Abraham Lincoln, as he said in his second inaugural address, yearned to "bind up the nation's wounds." Since the great man was assassinated little more than a month later, he didn't quite get around to it. No worry, Paula Vogel has taken over the job with A Civil War Christmas: An American Musical Celebration, which debuted last season at Long Wharf Theatre and is now receiving a second production by the Huntington Theatre Company (at the BU Theatre through December 13). Perceiving that 150 years had been insufficient to cauterize sores left festering since the schism between North and South, and cognizant of how similarly polarized the nation is today, the Pulitzer-winning author of The Baltimore Waltz and How I Learned To Drive headed into the library to mix, match, and set to period music snippets of history involving persons of every hue and religion, icons and unknowns, Unionists and Confederates, all swirling around the vortex of Christmas Eve 1864, when the Lincolns were passing their last Yule in the White House, the Civil War was winding down, and the plot against the president was cranking up.
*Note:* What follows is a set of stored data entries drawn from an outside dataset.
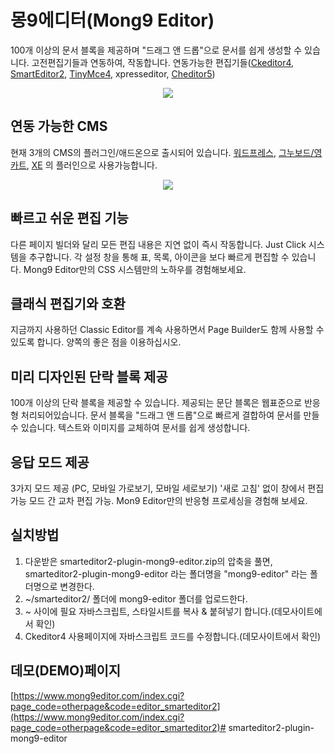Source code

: # 몽9에디터(Mong9 Editor)

100개 이상의 문서 블록을 제공하며 "드래그 앤 드롭"으로 문서를 쉽게 생성할 수 있습니다.
고전편집기들과 연동하여, 작동합니다.
연동가능한 편집기들([Ckeditor4](https://www.mong9editor.com/index.cgi?page_code=otherpage&code=editor_ckeditor4), [SmartEditor2](https://www.mong9editor.com/index.cgi?page_code=otherpage&code=editor_smarteditor2), [TinyMce4](https://www.mong9editor.com/index.cgi?page_code=otherpage&code=editor_tinymce), xpresseditor, [Cheditor5](https://www.mong9editor.com/index.cgi?page_code=otherpage&code=editor_cheditor5))

<p style="text-align:center"><img src="https://mong9editor.com/etc_img/editor/for_ckeditor4.png"></p>

## 연동 가능한 CMS
현재 3개의 CMS의 플러그인/애드온으로 출시되어 있습니다.
[워드프레스](https://www.mong9editor.com/index.cgi?page_code=otherpage&code=cms_wordpress), [그누보드/영카트](https://www.mong9editor.com/index.cgi?page_code=otherpage&code=cms_gnuboard), [XE](https://www.mong9editor.com/index.cgi?page_code=otherpage&code=cms_xpressengine) 의 플러인으로 사용가능합니다.

<p style="text-align:center"><img src="https://mong9editor.com/etc_img/editor/mong9-editor.jpg"></p>

## 빠르고 쉬운 편집 기능
다른 페이지 빌더와 달리 모든 편집 내용은 지연 없이 즉시 작동합니다.
Just Click 시스템을 추구합니다.
각 설정 창을 통해 표, 목록, 아이콘을 보다 빠르게 편집할 수 있습니다.
Mong9 Editor만의 CSS 시스템만의 노하우를 경험해보세요.

## 클래식 편집기와 호환
지금까지 사용하던 Classic Editor를 계속 사용하면서 Page Builder도 함께 사용할 수 있도록 합니다.
양쪽의 좋은 점을 이용하십시오.

## 미리 디자인된 단락 블록 제공
100개 이상의 단락 블록을 제공할 수 있습니다.
제공되는 문단 블록은 웹표준으로 반응형 처리되어있습니다.
문서 블록을 "드래그 앤 드롭"으로 빠르게 결합하여 문서를 만들 수 있습니다.
텍스트와 이미지를 교체하여 문서를 쉽게 생성합니다.

## 응답 모드 제공
3가지 모드 제공 (PC, 모바일 가로보기, 모바일 세로보기)
'새로 고침' 없이 창에서 편집 가능
모드 간 교차 편집 가능.
Mon9 Editor만의 반응형 프로세싱을 경험해 보세요.

## 실치방법
1. 다운받은 smarteditor2-plugin-mong9-editor.zip의 압축을 풀면, smarteditor2-plugin-mong9-editor 라는 폴더명을 "mong9-editor" 라는 폴더명으로 변경한다.
2. ~/smarteditor2/ 폴더에 mong9-editor 폴더를 업로드한다.
3. <head>~</head> 사이에 필요 자바스크립트, 스타일시트를 복사 & 붙혀넣기 합니다.(데모사이트에서 확인)
4. Ckeditor4 사용페이지에 자바스크립트 코드를 수정합니다.(데모사이트에서 확인)

## 데모(DEMO)페이지
[https://www.mong9editor.com/index.cgi?page_code=otherpage&code=editor_smarteditor2](https://www.mong9editor.com/index.cgi?page_code=otherpage&code=editor_smarteditor2)# smarteditor2-plugin-mong9-editor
The resultant melody-enriched pageant — meant to promote community and to wish us all "gladness of heart" and impending peace — may represent a noble aim (not to mention a seasonal alternative to A Christmas Carol). But it makes for paint-by-numbers theater.
Awash in Vogel's catholic compassion but lacking her transformative powers, A Civil War Christmas has Ragtime-worthy aspirations in that it folds actual historical figures into its interwoven stories of lesser-known victims, heroes, and disenfranchised folk. If the 47-character tapestry has a center, it is the tale of embittered African-American Union Army sergeant Decatur Bronson, who joined up when his beloved wife was stolen right off their porch by marauding Texans. Made a war hero by his vengeful vow to kill every Confederate he can set his rifle sights on, Bronson is finally brought to a single, redemptive act of mercy. Whereas this man's journey, however intermittently related, has legs, the doings of the famed are rather trivial, Lincoln's main act being to compromise his safety by sneaking off to retrieve his wife's Christmas present while Mrs. Lincoln (a lively, anxious Karen MacDonald) indulges her mood swings by alternately visiting the sick and trying to score a Christmas tree. As for John Wilkes Booth and his compatriots, they're the gang who couldn't kidnap straight.
This is also one of those works in which the actors, when not jumping into roles as diverse as Henry Wadsworth Longfellow composing "Christmas Bells" and a personable nag named Silver, narrate the intricately cross-cut story that one of them compares to the Potomac, with its "many twists and turns." The cumbersome device merely adds to the once-removed character of the piece, which flits not only from plot to plot but all around Dan Ostling's rough-hewn set, with its elevated wooden platform, bare-branched trees, and snow that falls on half the stage as a festively adorned Christmas tree has a growth spurt right out of The Nutcracker.